3. Der Kampf gegen die Bettelorden

In diesem Kapitel beziehe ich mich vor allem auf den zweiten Teil der Dissertation von Franz Xaver Seppelt (1907).

Beim Kampf gegen die Bettelorden handelte es sich um eine rein politische Angelegenheit, bei der es weder um Philosophie noch um Christentum ging, sondern um Geld, Einfluß und Macht. Der Weltklerus empfand die Franziskaner und Dominikaner als Konkurrenz, die Universität Paris kämpfte um ihre Souveränität, und der Papst wollte das letzte Wort haben.

Die Gläubigen gingen lieber in die Gottesdienste der Franziskaner und Dominikaner und wollten ihr Geld lieber bei ihnen lassen. Das betraf nicht nur den Zehnten, sondern auch die Beratung älterer Frauen bei der Abfassung ihrer Testamente. Es wurde immer mehr Sitte, „sich im Ordensgewand und auf dem Friedhof einer Ordenskirche begraben zu lassen“, wodurch „den Pfarrkirchen und dem Pfarrklerus […] eine Haupteinnahmequelle verloren ging“ (S. 9).

Beim Hören der Beichte urteilten die Bettelorden milder als der Weltklerus und auferlegten geringere Bußen. Außerdem waren die Gläubigen bei einem Beichtvater, den sie nicht kannten, unbefangener.

Die Professoren waren neidisch auf ihre Kollegen aus den Bettelorden, da sie bessere Lehrerfolge zu verzeichnen hatten. Das lag daran, daß Franziskaner und Dominikaner auch nachts arbeiteten, während der Weltklerus abends gut aß und Alkohol trank. Das führte zum Entfallen der Unterrichtsstunden am folgenden Tag.

Franz Xaver Seppelt kommentiert: „Es wird sich schwer feststellen lassen, inwieweit diese boshafte Schilderung des Dominikanermönchs [Thomas von Chantimpré] im einzelnen begründet oder übertrieben ist. Indessen, das ist sicher, daß die Orden damals in der Mitte des 13. Jahrhunderts tatsächlich schon die Führung in der Wissenschaft in ihren Händen haben“ (S. 13).

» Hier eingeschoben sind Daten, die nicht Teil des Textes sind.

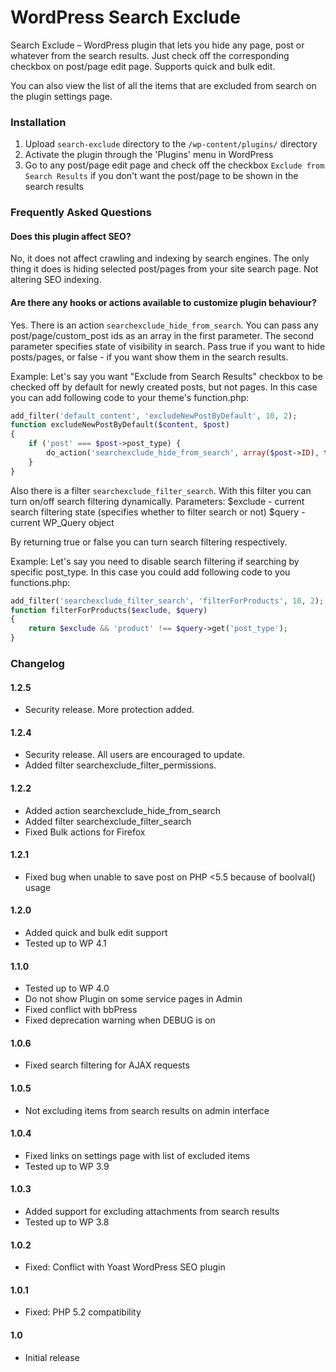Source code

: WordPress Search Exclude
=================

Search Exclude – WordPress plugin that lets you hide any page, post or whatever from the search results. Just check off the corresponding checkbox on post/page edit page.
Supports quick and bulk edit.

You can also view the list of all the items that are excluded from search on the plugin settings page.

### Installation

1. Upload `search-exclude` directory to the `/wp-content/plugins/` directory
2. Activate the plugin through the 'Plugins' menu in WordPress
3. Go to any post/page edit page and check off the checkbox `Exclude from Search Results` if you don't want the post/page to be shown in the search results

### Frequently Asked Questions

#### Does this plugin affect SEO?

No, it does not affect crawling and indexing by search engines.
The only thing it does is hiding selected post/pages from your site search page. Not altering SEO indexing.

#### Are there any hooks or actions available to customize plugin behaviour?

Yes.
There is an action `searchexclude_hide_from_search`.
You can pass any post/page/custom_post ids as an array in the first parameter.
The second parameter specifies state of visibility in search. Pass true if you want to hide posts/pages,
or false - if you want show them in the search results.

Example:
Let's say you want "Exclude from Search Results" checkbox to be checked off by default
for newly created posts, but not pages. In this case you can add following code
to your theme's function.php:

```php
add_filter('default_content', 'excludeNewPostByDefault', 10, 2);
function excludeNewPostByDefault($content, $post)
{
	if ('post' === $post->post_type) {
        do_action('searchexclude_hide_from_search', array($post->ID), true);
	}
}
```

Also there is a filter `searchexclude_filter_search`.
With this filter you can turn on/off search filtering dynamically.
Parameters:
$exclude - current search filtering state (specifies whether to filter search or not)
$query - current WP_Query object

By returning true or false you can turn search filtering respectively.

Example:
Let's say you need to disable search filtering if searching by specific post_type.
In this case you could add following code to you functions.php:
```php
add_filter('searchexclude_filter_search', 'filterForProducts', 10, 2);
function filterForProducts($exclude, $query)
{
    return $exclude && 'product' !== $query->get('post_type');
}
```

### Changelog

#### 1.2.5
* Security release. More protection added.

#### 1.2.4
* Security release. All users are encouraged to update.
* Added filter searchexclude_filter_permissions.

#### 1.2.2
* Added action searchexclude_hide_from_search
* Added filter searchexclude_filter_search
* Fixed Bulk actions for Firefox

#### 1.2.1
* Fixed bug when unable to save post on PHP <5.5 because of boolval() usage

#### 1.2.0
* Added quick and bulk edit support
* Tested up to WP 4.1

#### 1.1.0
* Tested up to WP 4.0
* Do not show Plugin on some service pages in Admin
* Fixed conflict with bbPress
* Fixed deprecation warning when DEBUG is on

#### 1.0.6
* Fixed search filtering for AJAX requests

#### 1.0.5
* Not excluding items from search results on admin interface

#### 1.0.4
* Fixed links on settings page with list of excluded items
* Tested up to WP 3.9

#### 1.0.3
* Added support for excluding attachments from search results
* Tested up to WP 3.8

#### 1.0.2
* Fixed: Conflict with Yoast WordPress SEO plugin

#### 1.0.1
* Fixed: PHP 5.2 compatibility

#### 1.0
* Initial release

Der Streit an der Universität Paris ging auch um die Zahl der Lehrstühle: Von insgesamt zwölf hatten die Bettelorden unter Papst Innozenz IV. (um 1195 – 1254) drei, die Pariser Kanoniker ebenfalls drei und der Weltklerus sechs Lehrstühle.

Nachdem Innozenz IV. die Bulle Etsi animarum gegen die Bettelorden erlassen hatte, starb er an einem Schlaganfall. Die Chronisten der Orden betrachteten das als „Strafe des Himmels für sein Verhalten gegen die Orden“, doch Seppelt meint: „Er hatte schon lange gekränkelt, aber sicher hat die Kunde von der Niederlage seines Heeres bei Foggia am 3. Dezember [1254] durch Manfred, und die Erkenntnis, daß nun der Erfolg jahrelanger Bemühungen vernichtet sei, seinen Tod [am 7. Dezember 1254] beschleunigt“ (S. 28).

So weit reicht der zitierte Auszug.